**WHAT YOU ARE ASKED TO DO:**
Going down the data below, set down exactly the line with "5. Submit a pull request" and each line after it through the line with "Hashtag Revolution Team**"; no other lines.

Records contained in a dataset
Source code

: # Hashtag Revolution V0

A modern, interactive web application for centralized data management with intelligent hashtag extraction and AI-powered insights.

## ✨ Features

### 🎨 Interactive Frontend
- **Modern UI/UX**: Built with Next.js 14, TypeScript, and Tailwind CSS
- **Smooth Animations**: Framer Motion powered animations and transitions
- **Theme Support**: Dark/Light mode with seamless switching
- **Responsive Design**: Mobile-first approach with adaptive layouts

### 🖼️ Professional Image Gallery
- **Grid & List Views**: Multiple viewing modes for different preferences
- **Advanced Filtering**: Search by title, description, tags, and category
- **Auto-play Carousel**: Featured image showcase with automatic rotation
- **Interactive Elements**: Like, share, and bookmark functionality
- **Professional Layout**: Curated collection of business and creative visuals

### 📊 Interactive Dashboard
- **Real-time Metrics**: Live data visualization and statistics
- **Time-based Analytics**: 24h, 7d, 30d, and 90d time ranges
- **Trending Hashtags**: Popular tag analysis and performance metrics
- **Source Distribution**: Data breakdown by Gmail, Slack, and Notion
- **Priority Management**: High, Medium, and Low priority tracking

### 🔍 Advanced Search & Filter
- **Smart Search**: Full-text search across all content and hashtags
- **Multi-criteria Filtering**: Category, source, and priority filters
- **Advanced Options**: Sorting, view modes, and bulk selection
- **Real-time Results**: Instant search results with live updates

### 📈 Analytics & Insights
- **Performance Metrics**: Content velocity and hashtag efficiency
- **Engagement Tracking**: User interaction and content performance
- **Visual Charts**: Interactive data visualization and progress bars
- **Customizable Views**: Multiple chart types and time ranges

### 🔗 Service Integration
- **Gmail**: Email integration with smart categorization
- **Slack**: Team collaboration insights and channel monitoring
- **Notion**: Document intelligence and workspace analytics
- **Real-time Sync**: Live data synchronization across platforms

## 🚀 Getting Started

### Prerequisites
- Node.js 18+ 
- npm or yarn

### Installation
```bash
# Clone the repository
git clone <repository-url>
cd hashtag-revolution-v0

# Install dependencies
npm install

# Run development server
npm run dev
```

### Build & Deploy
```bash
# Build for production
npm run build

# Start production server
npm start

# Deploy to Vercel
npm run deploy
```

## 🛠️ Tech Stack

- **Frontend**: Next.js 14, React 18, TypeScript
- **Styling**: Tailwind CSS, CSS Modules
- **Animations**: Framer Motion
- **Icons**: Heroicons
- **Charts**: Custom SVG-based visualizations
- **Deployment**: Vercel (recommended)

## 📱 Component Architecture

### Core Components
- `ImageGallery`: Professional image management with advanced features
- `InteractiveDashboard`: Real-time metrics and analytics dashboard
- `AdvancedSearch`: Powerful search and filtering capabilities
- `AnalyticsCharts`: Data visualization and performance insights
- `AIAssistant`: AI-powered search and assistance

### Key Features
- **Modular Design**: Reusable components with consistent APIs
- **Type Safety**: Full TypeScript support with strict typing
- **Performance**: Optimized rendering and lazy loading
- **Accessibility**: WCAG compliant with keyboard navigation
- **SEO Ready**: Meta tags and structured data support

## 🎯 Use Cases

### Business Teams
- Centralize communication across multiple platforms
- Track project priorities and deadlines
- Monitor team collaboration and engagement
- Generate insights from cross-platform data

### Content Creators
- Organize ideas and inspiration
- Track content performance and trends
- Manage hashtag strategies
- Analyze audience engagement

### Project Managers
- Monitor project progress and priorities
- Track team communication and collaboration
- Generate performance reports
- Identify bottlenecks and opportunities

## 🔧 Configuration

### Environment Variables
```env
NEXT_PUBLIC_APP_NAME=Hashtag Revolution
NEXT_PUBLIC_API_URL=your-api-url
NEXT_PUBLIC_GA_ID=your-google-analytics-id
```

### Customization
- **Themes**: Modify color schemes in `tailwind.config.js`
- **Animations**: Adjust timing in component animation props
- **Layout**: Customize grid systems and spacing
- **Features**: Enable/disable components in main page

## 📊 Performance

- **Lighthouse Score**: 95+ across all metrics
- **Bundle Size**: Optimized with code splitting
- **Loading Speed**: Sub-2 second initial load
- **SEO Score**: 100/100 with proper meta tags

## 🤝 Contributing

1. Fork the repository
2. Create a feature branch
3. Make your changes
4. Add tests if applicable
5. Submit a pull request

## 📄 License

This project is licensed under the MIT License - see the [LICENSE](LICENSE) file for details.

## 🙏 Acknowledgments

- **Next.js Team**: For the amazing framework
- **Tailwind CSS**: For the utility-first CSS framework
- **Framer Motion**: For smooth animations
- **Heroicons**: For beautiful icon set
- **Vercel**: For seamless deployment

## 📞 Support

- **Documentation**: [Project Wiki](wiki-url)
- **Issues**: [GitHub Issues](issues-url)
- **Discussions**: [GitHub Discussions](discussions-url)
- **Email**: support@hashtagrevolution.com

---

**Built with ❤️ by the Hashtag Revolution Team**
...
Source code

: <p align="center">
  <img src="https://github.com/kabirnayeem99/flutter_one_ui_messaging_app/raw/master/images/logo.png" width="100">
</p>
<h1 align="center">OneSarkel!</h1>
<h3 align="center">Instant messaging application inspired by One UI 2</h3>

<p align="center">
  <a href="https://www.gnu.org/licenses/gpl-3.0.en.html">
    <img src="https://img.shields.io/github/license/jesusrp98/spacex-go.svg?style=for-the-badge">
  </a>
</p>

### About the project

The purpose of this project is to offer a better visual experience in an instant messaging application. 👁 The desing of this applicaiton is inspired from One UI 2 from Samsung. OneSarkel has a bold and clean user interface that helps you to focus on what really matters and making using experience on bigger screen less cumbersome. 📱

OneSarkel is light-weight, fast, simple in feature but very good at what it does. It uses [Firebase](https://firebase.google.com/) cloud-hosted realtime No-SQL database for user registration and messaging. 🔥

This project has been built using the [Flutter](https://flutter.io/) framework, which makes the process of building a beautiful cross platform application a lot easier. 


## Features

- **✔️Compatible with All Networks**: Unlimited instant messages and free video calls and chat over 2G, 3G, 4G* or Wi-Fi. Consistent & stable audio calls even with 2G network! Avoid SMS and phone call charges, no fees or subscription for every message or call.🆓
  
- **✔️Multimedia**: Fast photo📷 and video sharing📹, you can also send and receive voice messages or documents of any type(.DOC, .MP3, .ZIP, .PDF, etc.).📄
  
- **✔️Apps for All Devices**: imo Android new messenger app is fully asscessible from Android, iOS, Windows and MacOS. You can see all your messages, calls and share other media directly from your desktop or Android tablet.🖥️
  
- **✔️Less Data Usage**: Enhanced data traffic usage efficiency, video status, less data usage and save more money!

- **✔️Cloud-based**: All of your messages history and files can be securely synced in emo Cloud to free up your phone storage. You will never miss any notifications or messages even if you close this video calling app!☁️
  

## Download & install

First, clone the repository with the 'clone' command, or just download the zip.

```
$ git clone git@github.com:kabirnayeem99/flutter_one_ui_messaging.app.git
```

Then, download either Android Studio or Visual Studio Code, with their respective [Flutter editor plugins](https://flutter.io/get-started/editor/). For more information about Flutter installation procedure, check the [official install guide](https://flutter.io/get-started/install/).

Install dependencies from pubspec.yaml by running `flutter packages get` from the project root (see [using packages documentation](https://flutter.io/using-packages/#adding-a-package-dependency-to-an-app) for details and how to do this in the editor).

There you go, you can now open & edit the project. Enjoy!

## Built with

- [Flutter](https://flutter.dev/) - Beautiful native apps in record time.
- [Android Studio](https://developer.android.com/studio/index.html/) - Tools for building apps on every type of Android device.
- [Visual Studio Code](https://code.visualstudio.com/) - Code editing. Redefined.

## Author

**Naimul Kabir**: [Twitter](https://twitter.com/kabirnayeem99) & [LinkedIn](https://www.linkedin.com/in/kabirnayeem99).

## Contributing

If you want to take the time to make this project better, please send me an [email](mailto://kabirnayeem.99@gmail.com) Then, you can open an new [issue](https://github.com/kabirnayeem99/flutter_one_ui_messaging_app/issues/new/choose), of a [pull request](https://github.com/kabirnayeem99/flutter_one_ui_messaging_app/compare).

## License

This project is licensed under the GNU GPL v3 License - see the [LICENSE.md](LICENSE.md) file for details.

**ANSWER TO THE EXERCISE:**
5. Submit a pull request

## 📄 License

This project is licensed under the MIT License - see the [LICENSE](LICENSE) file for details.

## 🙏 Acknowledgments

- **Next.js Team**: For the amazing framework
- **Tailwind CSS**: For the utility-first CSS framework
- **Framer Motion**: For smooth animations
- **Heroicons**: For beautiful icon set
- **Vercel**: For seamless deployment

## 📞 Support

- **Documentation**: [Project Wiki](wiki-url)
- **Issues**: [GitHub Issues](issues-url)
- **Discussions**: [GitHub Discussions](discussions-url)
- **Email**: support@hashtagrevolution.com

---

**Built with ❤️ by the Hashtag Revolution Team**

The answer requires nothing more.